===== Extracted material =====
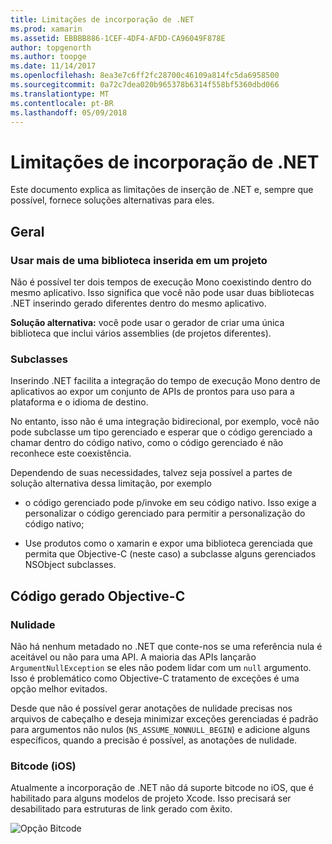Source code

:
 ```yaml
---
title: Limitações de incorporação de .NET
ms.prod: xamarin
ms.assetid: EBBBB886-1CEF-4DF4-AFDD-CA96049F878E
author: topgenorth
ms.author: toopge
ms.date: 11/14/2017
ms.openlocfilehash: 8ea3e7c6ff2fc28700c46109a814fc5da6958500
ms.sourcegitcommit: 0a72c7dea020b965378b6314f558bf5360dbd066
ms.translationtype: MT
ms.contentlocale: pt-BR
ms.lasthandoff: 05/09/2018
---
```

# <a name="net-embedding-limitations"></a>Limitações de incorporação de .NET

Este documento explica as limitações de inserção de .NET e, sempre que possível, fornece soluções alternativas para eles.

## <a name="general"></a>Geral

### <a name="use-more-than-one-embedded-library-in-a-project"></a>Usar mais de uma biblioteca inserida em um projeto

Não é possível ter dois tempos de execução Mono coexistindo dentro do mesmo aplicativo. Isso significa que você não pode usar duas bibliotecas .NET inserindo gerado diferentes dentro do mesmo aplicativo.

**Solução alternativa:** você pode usar o gerador de criar uma única biblioteca que inclui vários assemblies (de projetos diferentes).

### <a name="subclassing"></a>Subclasses

Inserindo .NET facilita a integração do tempo de execução Mono dentro de aplicativos ao expor um conjunto de APIs de prontos para uso para a plataforma e o idioma de destino.

No entanto, isso não é uma integração bidirecional, por exemplo, você não pode subclasse um tipo gerenciado e esperar que o código gerenciado a chamar dentro do código nativo, como o código gerenciado é não reconhece este coexistência.

Dependendo de suas necessidades, talvez seja possível a partes de solução alternativa dessa limitação, por exemplo

* o código gerenciado pode p/invoke em seu código nativo. Isso exige a personalizar o código gerenciado para permitir a personalização do código nativo;

* Use produtos como o xamarin e expor uma biblioteca gerenciada que permita que Objective-C (neste caso) a subclasse alguns gerenciados NSObject subclasses.

## <a name="objective-c-generated-code"></a>Código gerado Objective-C

### <a name="nullability"></a>Nulidade

Não há nenhum metadado no .NET que conte-nos se uma referência nula é aceitável ou não para uma API. A maioria das APIs lançarão `ArgumentNullException` se eles não podem lidar com um `null` argumento. Isso é problemático como Objective-C tratamento de exceções é uma opção melhor evitados.

Desde que não é possível gerar anotações de nulidade precisas nos arquivos de cabeçalho e deseja minimizar exceções gerenciadas é padrão para argumentos não nulos (`NS_ASSUME_NONNULL_BEGIN`) e adicione alguns específicos, quando a precisão é possível, as anotações de nulidade.

### <a name="bitcode-ios"></a>Bitcode (iOS)

Atualmente a incorporação de .NET não dá suporte bitcode no iOS, que é habilitado para alguns modelos de projeto Xcode. Isso precisará ser desabilitado para estruturas de link gerado com êxito.

![Opção Bitcode](images/ios-bitcode-option.png)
=====
Assignment:
Return, without any change, only the lines from the one containing "gerenciados NSObject subclasses." through the last line of the entries above.

Output for this exercise:
* Use produtos como o xamarin e expor uma biblioteca gerenciada que permita que Objective-C (neste caso) a subclasse alguns gerenciados NSObject subclasses.

## <a name="objective-c-generated-code"></a>Código gerado Objective-C

### <a name="nullability"></a>Nulidade

Não há nenhum metadado no .NET que conte-nos se uma referência nula é aceitável ou não para uma API. A maioria das APIs lançarão `ArgumentNullException` se eles não podem lidar com um `null` argumento. Isso é problemático como Objective-C tratamento de exceções é uma opção melhor evitados.

Desde que não é possível gerar anotações de nulidade precisas nos arquivos de cabeçalho e deseja minimizar exceções gerenciadas é padrão para argumentos não nulos (`NS_ASSUME_NONNULL_BEGIN`) e adicione alguns específicos, quando a precisão é possível, as anotações de nulidade.

### <a name="bitcode-ios"></a>Bitcode (iOS)

Atualmente a incorporação de .NET não dá suporte bitcode no iOS, que é habilitado para alguns modelos de projeto Xcode. Isso precisará ser desabilitado para estruturas de link gerado com êxito.

![Opção Bitcode](images/ios-bitcode-option.png)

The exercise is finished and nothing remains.